Writing code for synthetic life

In the high school my chemistry teacher used to tell us that chemists do not only study the nature, but they also invent their own subject of study. The more I learn about biology, the more I feel that biologists move in the same direction, creating the new field of synthetic biology.

Recent report on the expansion of DNA alphabet by two letters grossly overshadowed not that press-release-friendly development in the synthetic biology of RNA. But there are quite some interesting things going on in the latter field that deserve as much attention.
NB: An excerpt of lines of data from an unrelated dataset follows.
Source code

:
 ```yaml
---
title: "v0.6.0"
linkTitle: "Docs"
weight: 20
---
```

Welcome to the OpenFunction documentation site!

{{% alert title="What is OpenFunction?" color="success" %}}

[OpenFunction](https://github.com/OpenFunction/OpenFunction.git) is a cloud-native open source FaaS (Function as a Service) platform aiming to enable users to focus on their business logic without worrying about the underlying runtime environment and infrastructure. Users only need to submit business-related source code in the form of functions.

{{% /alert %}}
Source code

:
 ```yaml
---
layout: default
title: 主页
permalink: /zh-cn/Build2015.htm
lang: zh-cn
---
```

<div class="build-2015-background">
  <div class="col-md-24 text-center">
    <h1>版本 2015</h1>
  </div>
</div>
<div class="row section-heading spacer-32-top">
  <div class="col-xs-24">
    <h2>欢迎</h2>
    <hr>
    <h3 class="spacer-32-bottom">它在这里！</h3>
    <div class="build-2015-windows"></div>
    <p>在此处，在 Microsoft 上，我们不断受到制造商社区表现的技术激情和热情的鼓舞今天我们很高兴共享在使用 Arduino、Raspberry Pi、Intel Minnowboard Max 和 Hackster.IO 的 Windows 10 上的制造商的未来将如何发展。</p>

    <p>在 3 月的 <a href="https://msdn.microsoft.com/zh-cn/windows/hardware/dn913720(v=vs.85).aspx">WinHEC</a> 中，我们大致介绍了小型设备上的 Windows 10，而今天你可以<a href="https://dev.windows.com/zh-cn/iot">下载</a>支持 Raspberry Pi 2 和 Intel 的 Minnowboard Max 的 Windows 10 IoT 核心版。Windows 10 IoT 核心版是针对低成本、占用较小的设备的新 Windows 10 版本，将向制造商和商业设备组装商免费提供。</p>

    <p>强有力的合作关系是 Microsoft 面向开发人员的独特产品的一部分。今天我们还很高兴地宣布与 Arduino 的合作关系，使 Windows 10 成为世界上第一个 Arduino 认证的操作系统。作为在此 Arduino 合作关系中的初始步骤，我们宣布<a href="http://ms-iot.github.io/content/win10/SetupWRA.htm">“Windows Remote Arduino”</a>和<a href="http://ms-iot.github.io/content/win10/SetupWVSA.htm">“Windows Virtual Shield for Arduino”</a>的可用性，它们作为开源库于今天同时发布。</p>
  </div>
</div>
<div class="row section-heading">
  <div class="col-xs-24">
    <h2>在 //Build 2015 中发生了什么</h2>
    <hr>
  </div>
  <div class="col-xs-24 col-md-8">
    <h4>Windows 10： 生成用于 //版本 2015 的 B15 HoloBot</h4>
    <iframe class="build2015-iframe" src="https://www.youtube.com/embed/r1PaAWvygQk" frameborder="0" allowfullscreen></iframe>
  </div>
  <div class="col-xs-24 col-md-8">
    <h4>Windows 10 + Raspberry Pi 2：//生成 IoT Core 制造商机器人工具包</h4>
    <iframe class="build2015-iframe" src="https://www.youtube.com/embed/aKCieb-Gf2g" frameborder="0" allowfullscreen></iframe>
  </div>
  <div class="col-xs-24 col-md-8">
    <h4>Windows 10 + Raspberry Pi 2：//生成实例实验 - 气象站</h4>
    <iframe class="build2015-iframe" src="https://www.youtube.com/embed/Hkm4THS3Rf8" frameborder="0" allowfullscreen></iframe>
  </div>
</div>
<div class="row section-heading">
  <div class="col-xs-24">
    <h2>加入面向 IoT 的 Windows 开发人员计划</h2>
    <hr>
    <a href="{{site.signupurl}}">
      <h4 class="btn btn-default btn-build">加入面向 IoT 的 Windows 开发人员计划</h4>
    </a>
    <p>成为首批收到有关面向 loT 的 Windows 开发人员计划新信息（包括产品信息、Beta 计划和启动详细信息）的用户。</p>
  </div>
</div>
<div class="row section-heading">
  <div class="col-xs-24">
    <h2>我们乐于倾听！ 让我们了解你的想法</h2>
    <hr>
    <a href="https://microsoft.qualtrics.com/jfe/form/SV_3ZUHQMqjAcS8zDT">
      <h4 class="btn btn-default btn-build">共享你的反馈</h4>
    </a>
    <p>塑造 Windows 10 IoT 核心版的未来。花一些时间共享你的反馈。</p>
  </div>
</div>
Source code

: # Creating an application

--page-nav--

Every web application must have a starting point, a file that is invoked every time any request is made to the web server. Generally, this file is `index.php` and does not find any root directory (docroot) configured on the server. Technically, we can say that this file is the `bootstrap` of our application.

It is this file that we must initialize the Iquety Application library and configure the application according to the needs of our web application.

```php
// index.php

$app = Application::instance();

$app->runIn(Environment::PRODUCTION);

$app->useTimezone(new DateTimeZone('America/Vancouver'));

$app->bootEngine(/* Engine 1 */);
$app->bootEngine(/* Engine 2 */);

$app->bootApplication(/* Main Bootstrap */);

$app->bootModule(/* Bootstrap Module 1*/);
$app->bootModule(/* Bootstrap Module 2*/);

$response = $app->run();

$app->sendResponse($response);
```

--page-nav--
In general, alphabet expansion is of no use if one can’t make sensible words of new letters. In the cellular context that means efficient transcription and translation of the genetic code. Tinkering with ‘pre-built’ cellular machinery would likely cause a mess of unpredictable outcomes due to the sheer complexity of regulatory feedback loops. Hence, great deal of efforts is applied to the development of orthogonal translation machinery.

Jason Chin group is one of the leaders in the area. Back in 2005 the group reported the development of orthogonal (O-)ribosomes and O-mRNA, which could produce proteins without interfering with natural cellular homeostasis. To achieve this, they mutated short sequence fragment upstream of AUG start codon, which is responsible for mRNA recognition by  rRNA (i.e. Shine-Dalgarno sequence). Thus, normal ribosomes didn’t recognize O-mRNA, O-ribosomes didn’t recognize normal mRNA, and O-ribosomes recognized O-mRNA. Based on similar O-ribosome construct five years later Chin et al. could incorporate unnatural amino acids into the polypeptide chain of calmoduline by using quadruplet codons (instead of natural triplets) and engineered tRNAse synthetase. This allowed theoretical expansion of the genetic code to 200 unnatural amino acids.

The work of Chin group is based on systematic evolution of 16S rRNA (small ribosomal subunit) of E. coli. This subunit is responsible for recognition of mRNA. But fully functional ribosomes need also large 23S subunit to translate the message. To exclude the possibility of hijacking of natural large subunits by orthogonal rRNAs, one can tether both subunits covalently. In 2015, Jason Chin lab successfully achieved that but was outstripped by Alexander Mankin lab, whose paper in Nature was published a month earlier.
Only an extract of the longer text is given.